What to produce:
Every line containing the word "docker" is to be copied from the data below.

::: The input :::

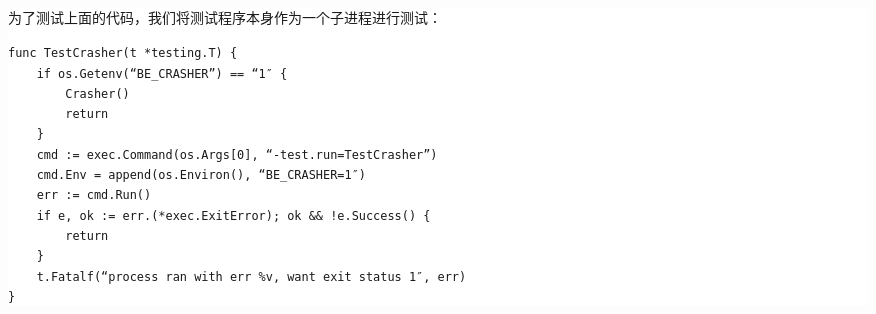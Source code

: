为了测试上面的代码，我们将测试程序本身作为一个子进程进行测试：

	func TestCrasher(t *testing.T) {
		if os.Getenv(“BE_CRASHER”) == “1″ {
			Crasher()
			return
		}
		cmd := exec.Command(os.Args[0], “-test.run=TestCrasher”)
		cmd.Env = append(os.Environ(), “BE_CRASHER=1″)
		err := cmd.Run()
		if e, ok := err.(*exec.ExitError); ok && !e.Success() {
			return
		}
		t.Fatalf(“process ran with err %v, want exit status 1″, err)
	}
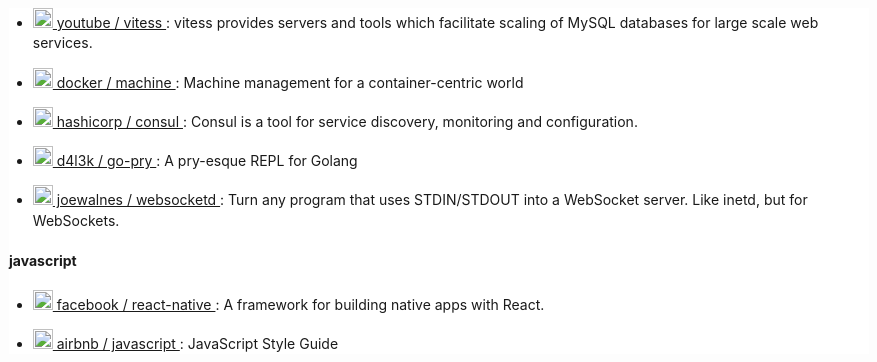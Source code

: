 * <img src='https://avatars1.githubusercontent.com/u/4625714?v=3&s=40' height='20' width='20'>[
      youtube
      /
      vitess
](https://github.com/youtube/vitess): 
      vitess provides servers and tools which facilitate scaling of MySQL databases for large scale web services.
    
* <img src='https://avatars0.githubusercontent.com/u/260642?v=3&s=40' height='20' width='20'>[
      docker
      /
      machine
](https://github.com/docker/machine): 
      Machine management for a container-centric world
    
* <img src='https://avatars0.githubusercontent.com/u/592032?v=3&s=40' height='20' width='20'>[
      hashicorp
      /
      consul
](https://github.com/hashicorp/consul): 
      Consul is a tool for service discovery, monitoring and configuration.
    
* <img src='https://avatars2.githubusercontent.com/u/909104?v=3&s=40' height='20' width='20'>[
      d4l3k
      /
      go-pry
](https://github.com/d4l3k/go-pry): 
      A pry-esque REPL for Golang
    
* <img src='https://avatars2.githubusercontent.com/u/715656?v=3&s=40' height='20' width='20'>[
      joewalnes
      /
      websocketd
](https://github.com/joewalnes/websocketd): 
      Turn any program that uses STDIN/STDOUT into a WebSocket server. Like inetd, but for WebSockets. 
    

#### javascript
* <img src='https://avatars0.githubusercontent.com/u/197597?v=3&s=40' height='20' width='20'>[
      facebook
      /
      react-native
](https://github.com/facebook/react-native): 
      A framework for building native apps with React.
    
* <img src='https://avatars1.githubusercontent.com/u/339208?v=3&s=40' height='20' width='20'>[
      airbnb
      /
      javascript
](https://github.com/airbnb/javascript): 
      JavaScript Style Guide
    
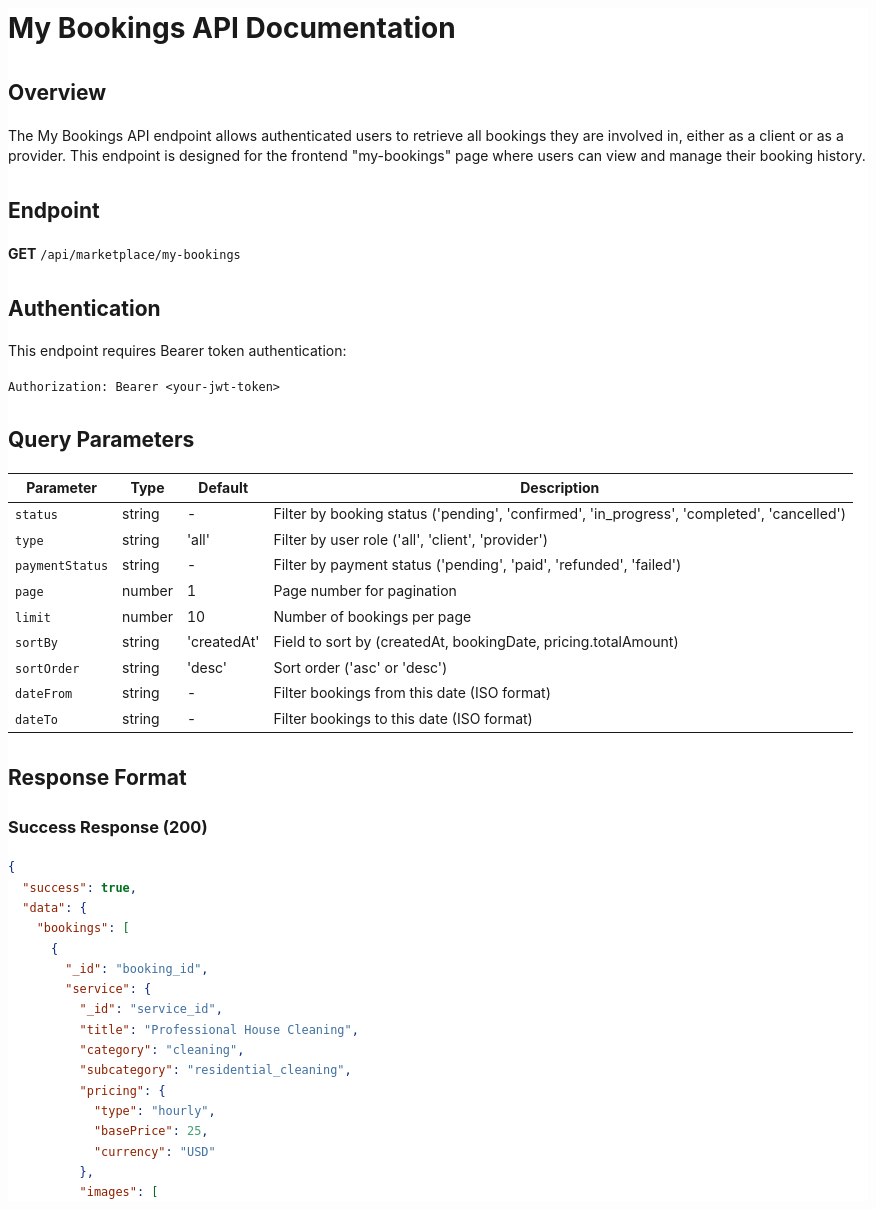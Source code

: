# My Bookings API Documentation

## Overview

The My Bookings API endpoint allows authenticated users to retrieve all bookings they are involved in, either as a client or as a provider. This endpoint is designed for the frontend "my-bookings" page where users can view and manage their booking history.

## Endpoint

**GET** `/api/marketplace/my-bookings`

## Authentication

This endpoint requires Bearer token authentication:
```
Authorization: Bearer <your-jwt-token>
```

## Query Parameters

| Parameter | Type | Default | Description |
|-----------|------|---------|-------------|
| `status` | string | - | Filter by booking status ('pending', 'confirmed', 'in_progress', 'completed', 'cancelled') |
| `type` | string | 'all' | Filter by user role ('all', 'client', 'provider') |
| `paymentStatus` | string | - | Filter by payment status ('pending', 'paid', 'refunded', 'failed') |
| `page` | number | 1 | Page number for pagination |
| `limit` | number | 10 | Number of bookings per page |
| `sortBy` | string | 'createdAt' | Field to sort by (createdAt, bookingDate, pricing.totalAmount) |
| `sortOrder` | string | 'desc' | Sort order ('asc' or 'desc') |
| `dateFrom` | string | - | Filter bookings from this date (ISO format) |
| `dateTo` | string | - | Filter bookings to this date (ISO format) |

## Response Format

### Success Response (200)

```json
{
  "success": true,
  "data": {
    "bookings": [
      {
        "_id": "booking_id",
        "service": {
          "_id": "service_id",
          "title": "Professional House Cleaning",
          "category": "cleaning",
          "subcategory": "residential_cleaning",
          "pricing": {
            "type": "hourly",
            "basePrice": 25,
            "currency": "USD"
          },
          "images": [
```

:::

Completed exercise:
      docker
](https://github.com/docker/machine): 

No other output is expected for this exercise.